A Health Savings Account is an alternative to traditional health insurance; it is a savings product that offers a different way for consumers to pay for their healthcare. HSAs enable you to pay for current health expenses and save for future qualified medical and retiree health expenses on a tax-free basis.
You must be covered by a qualified High Deductible Health Plan (HDHP) to be able to take advantage of HSAs. An HDHP generally costs less than what traditional health care coverage costs, so the money that you save on insurance can then be put into the Health Savings Account. You own and control the money in your HSA. Decisions on how to spend the money are made by you without relying on a third party or a health insurer. You also decide what types of investments to make with the money in the account in order to make it grow.
The rules for funding and accessing funds in an HSA are legislated by the IRS and are tax-free only if used for health care expenditures, but there are literally thousands of products and services that meet the approved health care expenditures requirements in Section 213(d) Medical Expenses as defined in the IRS code.
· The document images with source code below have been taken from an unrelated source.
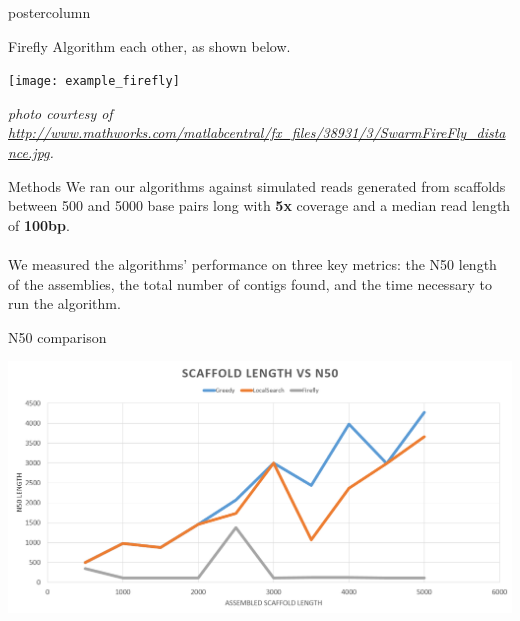 \documentclass[final,hyperref={pdfpagelabels=false}]{beamer}
\begin{document}
\begin{frame}
\begin{columns}
\begin{column}{.32\textwidth}
\begin{beamercolorbox}[center,wd=\textwidth]{postercolumn}
\begin{minipage}[T]{.95\textwidth}
{\begin{block}{Firefly Algorithm}
                            each other, as shown below.
                            \begin{center}
                                \texttt{[image: example\_firefly]}
                            \end{center}
                            {\em {\small photo courtesy of \url{http://www.mathworks.com/matlabcentral/fx_files/38931/3/SwarmFireFly_distance.jpg}. } }
                        \end{block}
                        \begin{block}{Methods}
                            We ran our algorithms against simulated reads
                            generated from scaffolds between 500 and 5000 base
                            pairs long with {\bf 5x} coverage and a median read
                            length of {\bf 100bp}. \\ \\
                            We measured the algorithms' performance on three
                            key metrics: the N50 length of the assemblies, the
                            total number of contigs found, and the time
                            necessary to run the algorithm.
                        \end{block}
                        \begin{block}{N50 comparison}
                            \begin{center}
                                \includegraphics[scale=0.66]{n50_poster}
                            \end{center}
                        \end{block}
                    }
        \end{minipage}
    \end{beamercolorbox}
        \end{column}

\end{columns}
\end{frame}
\end{document}
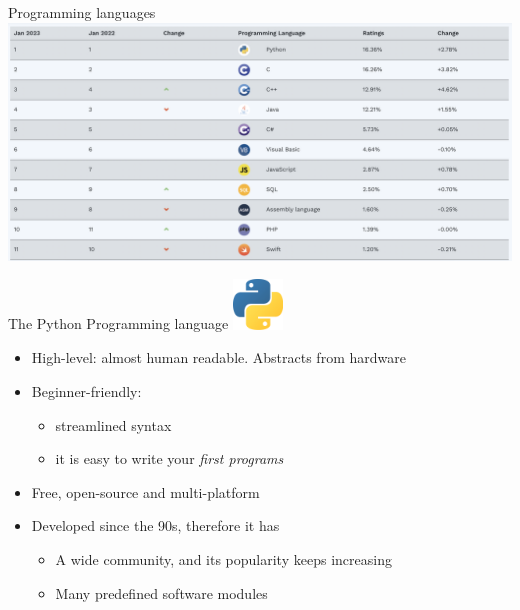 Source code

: \documentclass{beamer}%
\begin{document}
\begin{frame}{Programming languages}
		\centering
	{\scriptsize{}}
	\includegraphics[scale=0.24]{figures/tiobe01_23.png}\\
\end{frame}


\begin{frame}{The Python Programming language}
	\centering
	\includegraphics[width=0.1\textwidth]{figures/python-logo}
	
	\begin{itemize}
		\item High-level: almost human readable. Abstracts from hardware
		\item Beginner-friendly: 
		\begin{itemize}
			\item streamlined syntax
			\item it is easy to write your \emph{first programs}
		\end{itemize}	
		\item Free, open-source and multi-platform
		\item Developed since the 90s, therefore it has 
		\begin{itemize}
			\item A wide community, and its popularity keeps increasing
			\item Many predefined software modules
		\end{itemize}
	\end{itemize}
\end{frame}
\end{document}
Qualified medical expenses under an HSA are defined as: medical copayments or coinsurance, long-term care costs, dental care costs, vision care costs, prescriptions medications and some over-the-counter medications. HSA funds can also be used to pay for COBRA or retiree medical insurance premiums. For a list of approved health care expenditures, please refer to Eligible Expenses.
Examples of expenses that are not HSA eligible include gym memberships, nutritional supplements, cosmetic procedures and surgeries.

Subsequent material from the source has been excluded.